PGL I expression in live bacteria allows activation of a CD206/PPARγ cross-talk that may contribute to successful Mycobacterium leprae colonization of peripheral nerves
Fig 5
Mannose receptor mrc1 knockdown diminishes BCG WT and M. leprae entry into Schwann cells.
A. Verification of mrc1 gene knockdown. SC were transfected with control siRNA or two siRNA targeting mrc1 for 24 h before infection. Flow cytometry result showing that knockdown with mrc1siRNA reduces CD206 expression in M. leprae-infected SC. Representative histogram plots show fluorescence at the FL1-A channel. SCs were submitted to immunofluorescent labeling of CD206 with the FITC conjugated anti-CD206 antibody (clone15-2, Mouse IgG1, κ1, Biolegend). SC expression of CD206 after 24 h of infection at MOI 50:1, 33°C was measured using the flow cytometry FL1-A (green) channel to determine MFI. B. Flow cytometry result showing the effect of mrc1 knockdown on the degree of association of PKH26-(red) labeled M. leprae or BCG WT. For BCG WT, the previously described co-infection assay was applied.
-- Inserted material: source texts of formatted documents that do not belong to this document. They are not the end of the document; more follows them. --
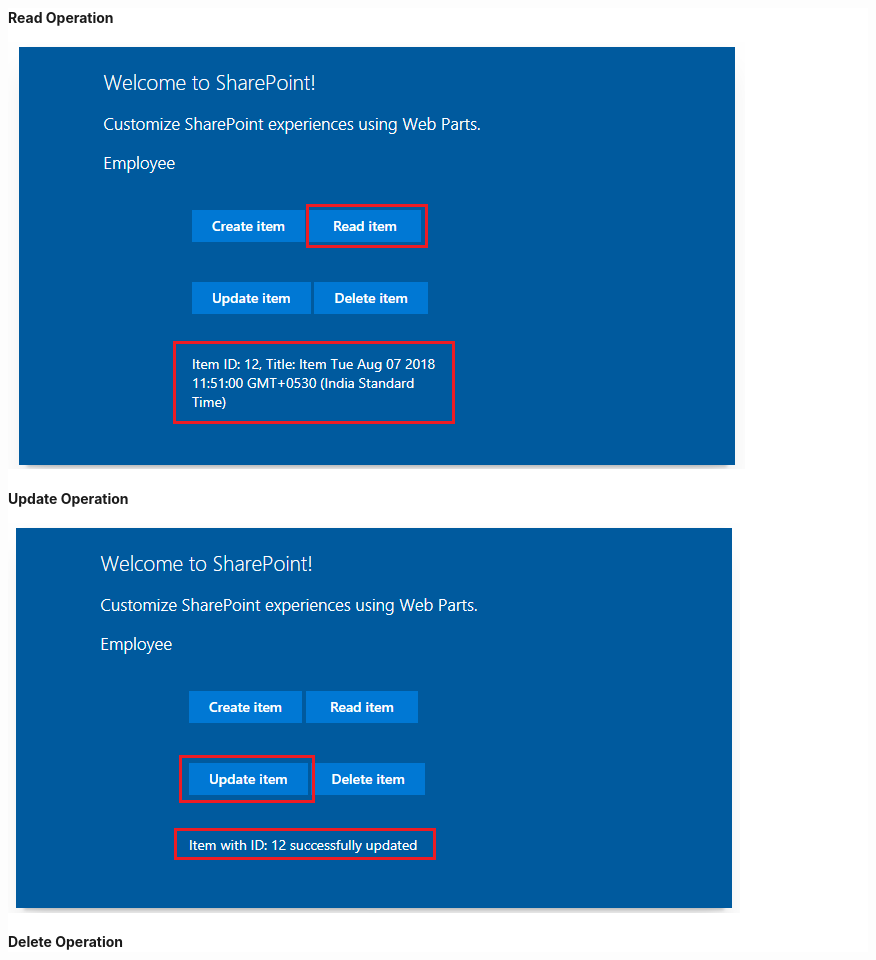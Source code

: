 **Read Operation**

![](/media/2018-08-08-spfx-crud-operations-react-js/17.png)


**Update Operation**

![](/media/2018-08-08-spfx-crud-operations-react-js/18.png)


**Delete Operation**
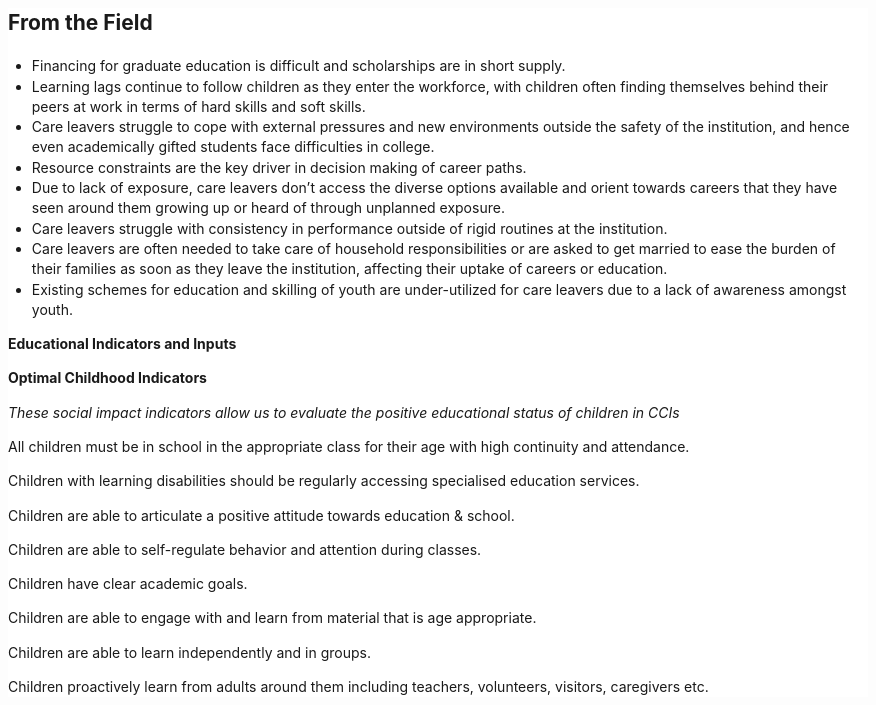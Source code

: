 
## From the Field

- Financing for graduate education is difficult and scholarships are in short supply.
- Learning lags continue to follow children as they enter the workforce, with children often finding themselves behind their peers at work in terms of hard skills and soft skills. 
- Care leavers struggle to cope with external pressures and new environments outside the safety of the institution, and hence even academically gifted students face difficulties in college.
- Resource constraints are the key driver in decision making of career paths.
- Due to lack of exposure, care leavers don’t access the diverse options available and orient towards careers that they have seen around them growing up or heard of through unplanned exposure. 
- Care leavers struggle with consistency in performance outside of rigid routines at the institution. 
- Care leavers are often needed to take care of household responsibilities or are asked to get married to ease the burden of their families as soon as they leave the institution, affecting their uptake of careers or education. 
- Existing schemes for education and skilling of youth are under-utilized for care leavers due to a lack of awareness amongst youth.

**Educational Indicators and Inputs**

  

  

**Optimal Childhood Indicators** 

_These social impact indicators allow us to evaluate the positive educational status of children in CCIs_

  

All children must be in school in the appropriate class for their age with high continuity and attendance.

  

Children with learning disabilities should be regularly accessing specialised education services. 

  

Children are able to articulate a positive attitude towards education & school.

  

Children are able to self-regulate behavior and attention during classes. 

  

Children have clear academic goals.

  

Children are able to engage with and learn from material that is age appropriate.

  

Children are able to learn independently and in groups.

  

Children proactively learn from adults around them including teachers, volunteers, visitors, caregivers etc.

  
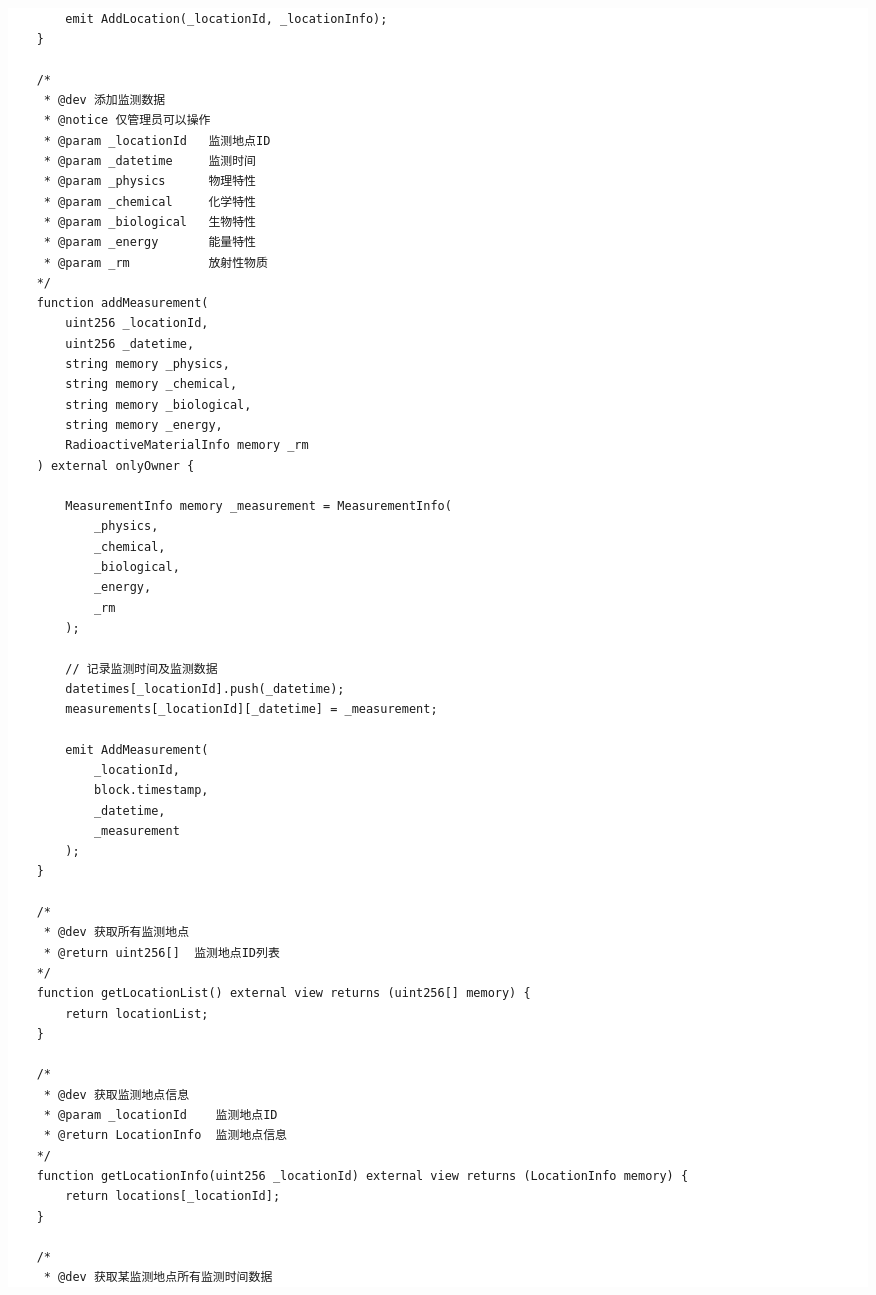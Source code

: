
```
        emit AddLocation(_locationId, _locationInfo);
    }

    /* 
     * @dev 添加监测数据
     * @notice 仅管理员可以操作
     * @param _locationId   监测地点ID
     * @param _datetime     监测时间
     * @param _physics      物理特性
     * @param _chemical     化学特性
     * @param _biological   生物特性
     * @param _energy       能量特性
     * @param _rm           放射性物质
    */
    function addMeasurement(
        uint256 _locationId,
        uint256 _datetime,
        string memory _physics,
        string memory _chemical,
        string memory _biological,
        string memory _energy,
        RadioactiveMaterialInfo memory _rm
    ) external onlyOwner {
        
        MeasurementInfo memory _measurement = MeasurementInfo(
            _physics,
            _chemical,
            _biological,
            _energy,
            _rm
        );

        // 记录监测时间及监测数据
        datetimes[_locationId].push(_datetime);
        measurements[_locationId][_datetime] = _measurement;

        emit AddMeasurement(
            _locationId,
            block.timestamp,
            _datetime,
            _measurement
        );
    }

    /* 
     * @dev 获取所有监测地点
     * @return uint256[]  监测地点ID列表
    */
    function getLocationList() external view returns (uint256[] memory) {
        return locationList;
    }

    /* 
     * @dev 获取监测地点信息
     * @param _locationId    监测地点ID
     * @return LocationInfo  监测地点信息
    */
    function getLocationInfo(uint256 _locationId) external view returns (LocationInfo memory) {
        return locations[_locationId];
    }

    /* 
     * @dev 获取某监测地点所有监测时间数据
```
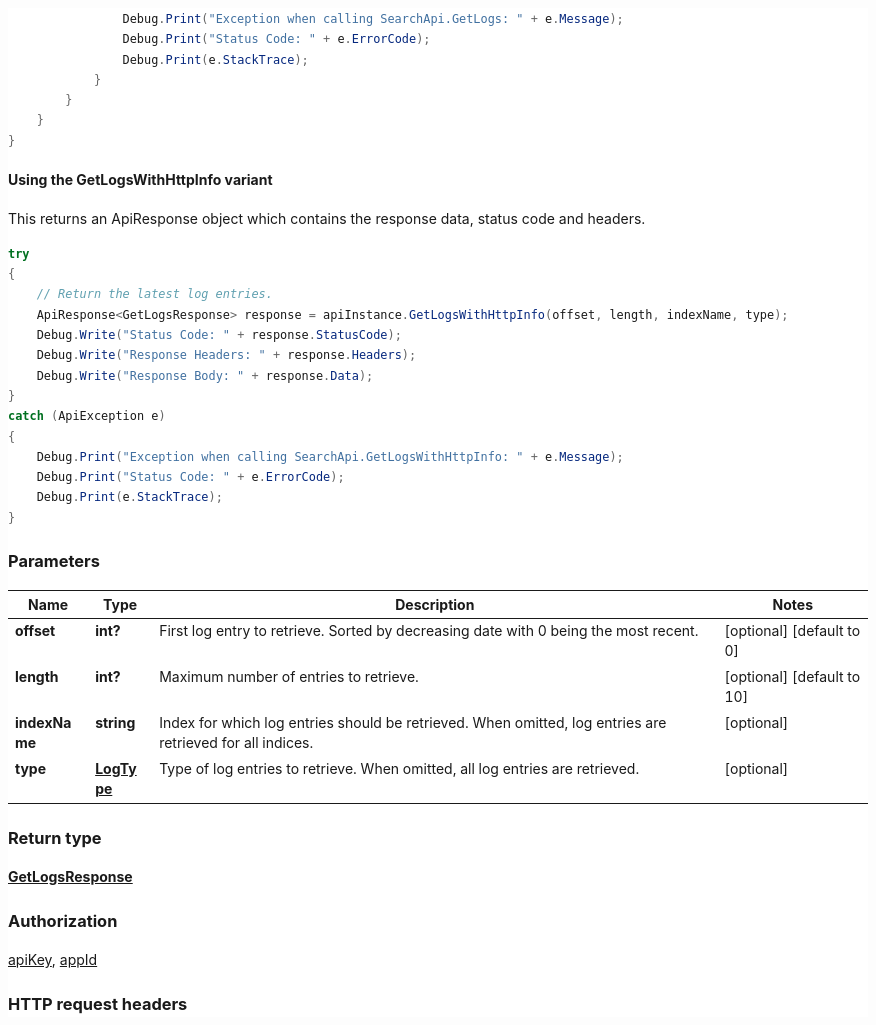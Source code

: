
 ```csharp
                Debug.Print("Exception when calling SearchApi.GetLogs: " + e.Message);
                Debug.Print("Status Code: " + e.ErrorCode);
                Debug.Print(e.StackTrace);
            }
        }
    }
}
```

#### Using the GetLogsWithHttpInfo variant
This returns an ApiResponse object which contains the response data, status code and headers.

```csharp
try
{
    // Return the latest log entries.
    ApiResponse<GetLogsResponse> response = apiInstance.GetLogsWithHttpInfo(offset, length, indexName, type);
    Debug.Write("Status Code: " + response.StatusCode);
    Debug.Write("Response Headers: " + response.Headers);
    Debug.Write("Response Body: " + response.Data);
}
catch (ApiException e)
{
    Debug.Print("Exception when calling SearchApi.GetLogsWithHttpInfo: " + e.Message);
    Debug.Print("Status Code: " + e.ErrorCode);
    Debug.Print(e.StackTrace);
}
```

### Parameters

| Name | Type | Description | Notes |
|------|------|-------------|-------|
| **offset** | **int?** | First log entry to retrieve. Sorted by decreasing date with 0 being the most recent. | [optional] [default to 0] |
| **length** | **int?** | Maximum number of entries to retrieve. | [optional] [default to 10] |
| **indexName** | **string** | Index for which log entries should be retrieved. When omitted, log entries are retrieved for all indices. | [optional]  |
| **type** | [**LogType**](LogType.md) | Type of log entries to retrieve. When omitted, all log entries are retrieved. | [optional]  |

### Return type

[**GetLogsResponse**](GetLogsResponse.md)

### Authorization

[apiKey](../README.md#apiKey), [appId](../README.md#appId)

### HTTP request headers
MFI was determined at the FL2-A channel. C. SC on coverslips were stimulated with M. leprae or BCG WT for 48 h. The cells were fixed with paraformaldehyde, stained with DAPI (blue) for nuclear localization, and examined by fluorescence microscopy. The upper panel shows (a-b) BCG WT association with and without control siRNA, (c) co-infected SC with M. leprae and PKH26-labeled BCG WT. The middle panel shows (d) co-infection in the presence of control siRNA, (e-f) co-infection in the presence of two types of mrc1 siRNA. The lower panel shows PKH26-labeled M. leprae associated to SC in the presence of (g) control siRNA, (h- i) tow types of mrc1 siRNA. Scale (white line) represents 10 μm. Results are represented as mean ± SEM of three independent biological replicates. Statistical significance was calculated by ANOVA followed by Bonferroni’s multiple comparison test. *p < 0.05; **p<0.01; ***p<0.001.